AR.js-next ships TypeScript declaration files (.d.ts). Editors will pick them up automatically.

• Importing types in TS:

import type { Engine, PluginManager, CaptureSystem } from '@ar-js-org/ar.js-next';

import type {
  COMPONENTS,
  RESOURCES,
  EVENTS,
  SOURCE_TYPES,
  CAPTURE_STATES,
  DEVICE_PROFILES,
  QUALITY_TIERS,
} from '@ar-js-org/ar.js-next';

• Key exported types (names may vary by file):
  • Engine, PluginManager, EventBus
  • Components/Resources registries
  • System APIs like CaptureSystem and FramePumpSystem
  • Enums/consts: SOURCE_TYPES, CAPTURE_STATES, QUALITY_TIERS, etc.

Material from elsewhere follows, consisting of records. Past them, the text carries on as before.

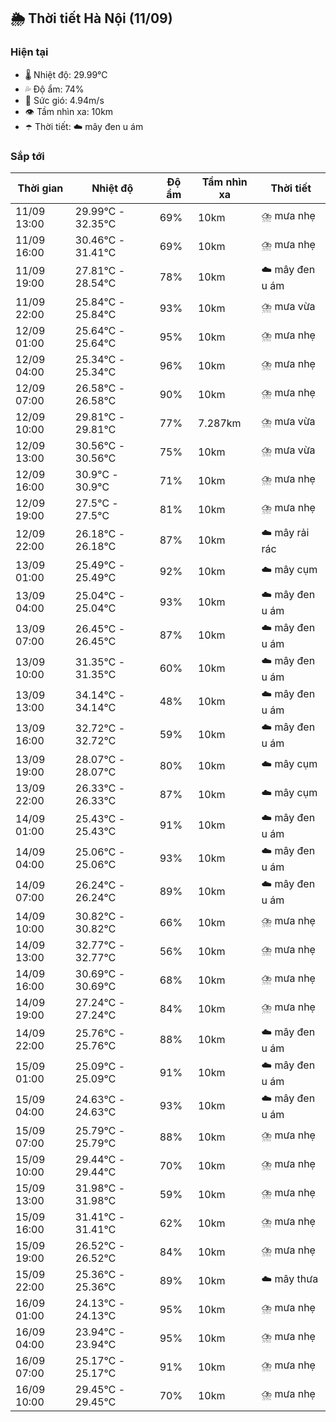 ## 🌦️ Thời tiết Hà Nội (11/09)

### Hiện tại

- 🌡️ Nhiệt độ: 29.99℃
- 💦 Độ ẩm: 74%
- 💨 Sức gió: 4.94m/s
- 👁️ Tầm nhìn xa: 10km
- ☂️ Thời tiết: ☁️ mây đen u ám

### Sắp tới

| Thời gian | Nhiệt độ | Độ ẩm | Tầm nhìn xa | Thời tiết |
| --- | --- | --- | --- | --- |
| 11/09 13:00 | 29.99℃ - 32.35℃ | 69% | 10km | ⛈️ mưa nhẹ |
| 11/09 16:00 | 30.46℃ - 31.41℃ | 69% | 10km | ⛈️ mưa nhẹ |
| 11/09 19:00 | 27.81℃ - 28.54℃ | 78% | 10km | ☁️ mây đen u ám |
| 11/09 22:00 | 25.84℃ - 25.84℃ | 93% | 10km | ⛈️ mưa vừa |
| 12/09 01:00 | 25.64℃ - 25.64℃ | 95% | 10km | ⛈️ mưa nhẹ |
| 12/09 04:00 | 25.34℃ - 25.34℃ | 96% | 10km | ⛈️ mưa nhẹ |
| 12/09 07:00 | 26.58℃ - 26.58℃ | 90% | 10km | ⛈️ mưa nhẹ |
| 12/09 10:00 | 29.81℃ - 29.81℃ | 77% | 7.287km | ⛈️ mưa vừa |
| 12/09 13:00 | 30.56℃ - 30.56℃ | 75% | 10km | ⛈️ mưa vừa |
| 12/09 16:00 | 30.9℃ - 30.9℃ | 71% | 10km | ⛈️ mưa nhẹ |
| 12/09 19:00 | 27.5℃ - 27.5℃ | 81% | 10km | ⛈️ mưa nhẹ |
| 12/09 22:00 | 26.18℃ - 26.18℃ | 87% | 10km | ☁️ mây rải rác |
| 13/09 01:00 | 25.49℃ - 25.49℃ | 92% | 10km | ☁️ mây cụm |
| 13/09 04:00 | 25.04℃ - 25.04℃ | 93% | 10km | ☁️ mây đen u ám |
| 13/09 07:00 | 26.45℃ - 26.45℃ | 87% | 10km | ☁️ mây đen u ám |
| 13/09 10:00 | 31.35℃ - 31.35℃ | 60% | 10km | ☁️ mây đen u ám |
| 13/09 13:00 | 34.14℃ - 34.14℃ | 48% | 10km | ☁️ mây đen u ám |
| 13/09 16:00 | 32.72℃ - 32.72℃ | 59% | 10km | ☁️ mây đen u ám |
| 13/09 19:00 | 28.07℃ - 28.07℃ | 80% | 10km | ☁️ mây cụm |
| 13/09 22:00 | 26.33℃ - 26.33℃ | 87% | 10km | ☁️ mây cụm |
| 14/09 01:00 | 25.43℃ - 25.43℃ | 91% | 10km | ☁️ mây đen u ám |
| 14/09 04:00 | 25.06℃ - 25.06℃ | 93% | 10km | ☁️ mây đen u ám |
| 14/09 07:00 | 26.24℃ - 26.24℃ | 89% | 10km | ☁️ mây đen u ám |
| 14/09 10:00 | 30.82℃ - 30.82℃ | 66% | 10km | ⛈️ mưa nhẹ |
| 14/09 13:00 | 32.77℃ - 32.77℃ | 56% | 10km | ⛈️ mưa nhẹ |
| 14/09 16:00 | 30.69℃ - 30.69℃ | 68% | 10km | ⛈️ mưa nhẹ |
| 14/09 19:00 | 27.24℃ - 27.24℃ | 84% | 10km | ⛈️ mưa nhẹ |
| 14/09 22:00 | 25.76℃ - 25.76℃ | 88% | 10km | ☁️ mây đen u ám |
| 15/09 01:00 | 25.09℃ - 25.09℃ | 91% | 10km | ☁️ mây đen u ám |
| 15/09 04:00 | 24.63℃ - 24.63℃ | 93% | 10km | ☁️ mây đen u ám |
| 15/09 07:00 | 25.79℃ - 25.79℃ | 88% | 10km | ⛈️ mưa nhẹ |
| 15/09 10:00 | 29.44℃ - 29.44℃ | 70% | 10km | ⛈️ mưa nhẹ |
| 15/09 13:00 | 31.98℃ - 31.98℃ | 59% | 10km | ⛈️ mưa nhẹ |
| 15/09 16:00 | 31.41℃ - 31.41℃ | 62% | 10km | ⛈️ mưa nhẹ |
| 15/09 19:00 | 26.52℃ - 26.52℃ | 84% | 10km | ⛈️ mưa nhẹ |
| 15/09 22:00 | 25.36℃ - 25.36℃ | 89% | 10km | ☁️ mây thưa |
| 16/09 01:00 | 24.13℃ - 24.13℃ | 95% | 10km | ⛈️ mưa nhẹ |
| 16/09 04:00 | 23.94℃ - 23.94℃ | 95% | 10km | ⛈️ mưa nhẹ |
| 16/09 07:00 | 25.17℃ - 25.17℃ | 91% | 10km | ⛈️ mưa nhẹ |
| 16/09 10:00 | 29.45℃ - 29.45℃ | 70% | 10km | ⛈️ mưa nhẹ |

If your toolchain requires an explicit types path, ensure your resolver honors the package’s types entry. No additional configuration is typically necessary.

⭐ Features

• Core ECS with queries and resources
• Event Bus for decoupled communication
• Plugin system for capture, detection, and more
• Capture System for webcam, video, and image sources
• Profile policies for device capability tuning

📦 Distribution and Imports

AR.js-next ships ESM and CJS bundles:

• ESM (recommended): dist/arjs-core.mjs
• CJS: dist/arjs-core.js

Examples:

// ESM
import { Engine, CaptureSystem, webcamPlugin } from '@ar-js-org/ar.js-next';

// CJS
const { Engine, CaptureSystem, webcamPlugin } = require('@ar-js-org/ar.js-next');

// Direct (local dev only)
import { Engine } from './node_modules/@ar-js-org/ar.js-next/dist/arjs-core.mjs';

🛠️ Development

Building

Run a full build:

npm run build

This generates TypeScript declarations in types/ and bundles in dist/.

The build also runs automatically when you:

• package or publish (npm pack, npm publish) via the prepack script
• install from GitHub (source checkout) via the prepare script

You do not need to commit dist/; it is recreated for each build or publish cycle.

🏃 Running Examples

You can use Vite (recommended) during development.

Vite:

npm install
npm run dev:vite
npm run build:vite
npm run serve:vite

• Examples index: examples/index.html
• Minimal ECS example: examples/minimal/index.html

If the camera doesn’t start, click to allow autoplay. On Safari, prefer HTTPS in dev.

🤝 Contributing

We welcome all contributions! Before you begin, please review our CONTRIBUTING.md for guidelines and our CODE_OF_CONDUCT.md. A great way to get started is by exploring open issues and pull requests.

❓ Troubleshooting (Common)

• Worker/assets 404 with vendor ESMs: co‑locate the ESM with its assets/ folder or import from CDN.
• No detections: start FramePumpSystem after capture; verify engine:update ticks.
• Video is not visible: attach the webcam to a visible container and override offscreen styles.
• Autoplay/permissions: set video.muted = true; add playsinline; use HTTPS on mobile.

🚚 Migration to ECS‑Only Core

• Legacy API (Source/Profile/Session/SessionDebugUI) removed from the core.
• Core focuses on ECS + plugins; renderer integrations live externally (e.g., arjs-plugin-threejs).
• Import from the bundled library (ESM .mjs or CJS .js) as shown above.